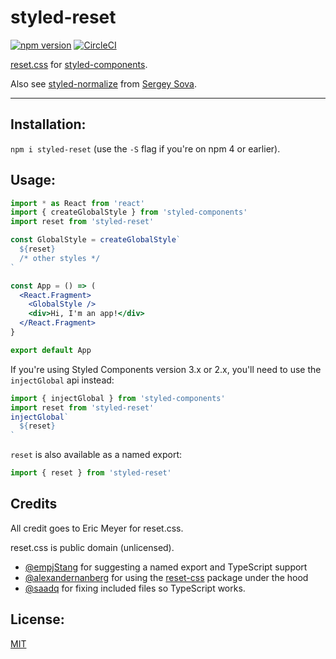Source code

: # styled-reset

[![npm version](https://img.shields.io/npm/v/styled-reset.svg)](https://npm.im/styled-reset) [![CircleCI](https://circleci.com/gh/zacanger/styled-reset.svg?style=svg)](https://circleci.com/gh/zacanger/styled-reset)

[reset.css](https://meyerweb.com/eric/tools/css/reset/) for
[styled-components](https://github.com/styled-components/styled-components).

Also see [styled-normalize](https://www.npmjs.com/package/styled-normalize)
from [Sergey Sova](https://github.com/sergeysova).

--------

## Installation:

`npm i styled-reset` (use the `-S` flag if you're on npm 4 or earlier).

## Usage:

```jsx
import * as React from 'react'
import { createGlobalStyle } from 'styled-components'
import reset from 'styled-reset'

const GlobalStyle = createGlobalStyle`
  ${reset}
  /* other styles */
`

const App = () => (
  <React.Fragment>
    <GlobalStyle />
    <div>Hi, I'm an app!</div>
  </React.Fragment>
}

export default App
```

If you're using Styled Components version 3.x or 2.x, you'll need to use the
`injectGlobal` api instead:

```javascript
import { injectGlobal } from 'styled-components'
import reset from 'styled-reset'
injectGlobal`
  ${reset}
`
```

`reset` is also available as a named export:

```javascript
import { reset } from 'styled-reset'
```

## Credits

All credit goes to Eric Meyer for reset.css.

reset.css is public domain (unlicensed).

* [@empjStang](https://github.com/empjStang) for suggesting a named export and
  TypeScript support
* [@alexandernanberg](https://github.com/alexandernanberg) for using the
  [reset-css](https://www.npmjs.com/package/reset-css) package under the hood
* [@saadq](https://github.com/saadq) for fixing included files so TypeScript
  works.

## License:

[MIT](./LICENSE.md)
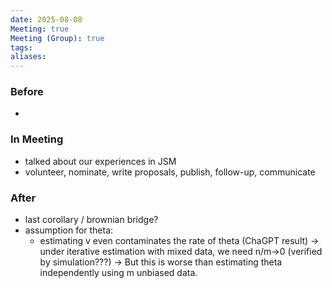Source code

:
 ```yaml
---
date: 2025-08-08
Meeting: true
Meeting (Group): true
tags: 
aliases:
---
```


### Before
- 

### In Meeting
- talked about our experiences in JSM
- volunteer, nominate, write proposals, publish, follow-up, communicate

### After
- last corollary / brownian bridge?
- assumption for theta:
	- estimating v even contaminates the rate of theta (ChaGPT result) -> under iterative estimation with mixed data, we need n/m->0 (verified by simulation???) -> But this is worse than estimating theta independently using m unbiased data.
* * * *
Nothing but a number is expected here: how many lines above include the string "React".

3